An example trade in soybeans might go like this. The quoted price is $909.75 bid and $912.50 ask. With soybeans, these values are per 100. To buy a contract and go long you would pay the ask price, and the standard size is 200 bushels. This means the value is $912.50 x 2, which is $1,825.00, and the margin cost may be $90. The standard lot size for a futures contract is 5,000 bushels, costing significantly more.
If the soybeans go up in value by $10 (per 100), then your profit would be $20. That means a 1% rise in the price just returned more than 20% on your trade. The leveraging power of CFDs multiplies your profit.

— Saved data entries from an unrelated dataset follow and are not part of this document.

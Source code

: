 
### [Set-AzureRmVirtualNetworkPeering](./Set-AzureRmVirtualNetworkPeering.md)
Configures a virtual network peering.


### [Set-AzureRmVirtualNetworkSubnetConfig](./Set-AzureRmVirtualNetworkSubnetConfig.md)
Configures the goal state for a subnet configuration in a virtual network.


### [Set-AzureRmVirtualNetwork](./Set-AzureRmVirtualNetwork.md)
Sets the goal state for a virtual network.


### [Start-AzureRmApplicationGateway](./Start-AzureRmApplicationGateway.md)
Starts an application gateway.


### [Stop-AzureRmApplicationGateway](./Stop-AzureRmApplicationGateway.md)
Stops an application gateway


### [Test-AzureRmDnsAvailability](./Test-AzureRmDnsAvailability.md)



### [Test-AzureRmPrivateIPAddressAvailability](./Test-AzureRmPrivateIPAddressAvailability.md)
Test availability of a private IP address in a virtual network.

The majority of the more liquid commodity markets are open almost on a 24-hour basis during which time they witness a mixture of open outcry and electronic trading. Take the COMEX Gold futures contracts for instance. These are pit-traded from 1.20pm to 6.30pm (UK time) but will still be available to trade on electronic platforms round-the-clock taking away a 45-minute break at 10.15pm. The CFD hours will normally follow those trading times. Oil futures contracts are also practically quoted on a 24-hour basis, although some of the more 'exotic' commodities will only be available for a few hours during the day.
Note that sometimes you will see commodity contracts quoted with a monthly date next to them (say September 2010). This denotes the month on which the referenced contract that the CFD is based on will expire on. Commodities futures exchanges list contracts that entitle the holder to take delivery of the actual physical commodity asset (which includes live cows, ingots of metal...etc!) when the contract expires - at the expiry price. This is great if you need to produce something, but not that good if you are a speculator and simply want to profit from price changes. Fortunately, as a CFD trader, you are one step away from this problem: the CFD will track price changes of the underlying future contract without the danger of your having to look for a warehouse to take delivery of 50 tons of corn?
One thing to be careful of with commodity futures trading is how futures contracts rollover into new contracts on expiry date as this could impact your overall profit or loss. Normally, the future price of a commodity is higher than the present spot price, with the gap in-between the two prices getting smaller as the future contract reaches expiry date. This is referred to as 'contango' and an investor would incur a loss when they roll a position to the subsequent future contract. There is another phenomenon commonly known as 'backwardation' which is the exact opposite and happens when futures prices diverse from the spot prices as the expiry date of the contract draws near. Backwardation can happen if there is a shortage of the commodity and here an investor would stand to make a gain everytime they roll to the next contract. Contango and backwardation phenomenons affect all trading products including futures, exchange traded funds and CFD trading products and the prices of future CFDs can thus differ from the spot prices by a couple of dollars depending on when the next contract expiry is.
It is interesting to note that some of the more popular commodity contracts include Oil CFDs and Gold CFDs. Oil is often regarded as a benchmark of the health of the global economy: speculators believe that when the economy is doing well, more oil will be consumed, and the price will consequently rise. Gold on the other hand is considered a measure of confidence (or the lack of it) in the global economy and paper currencies.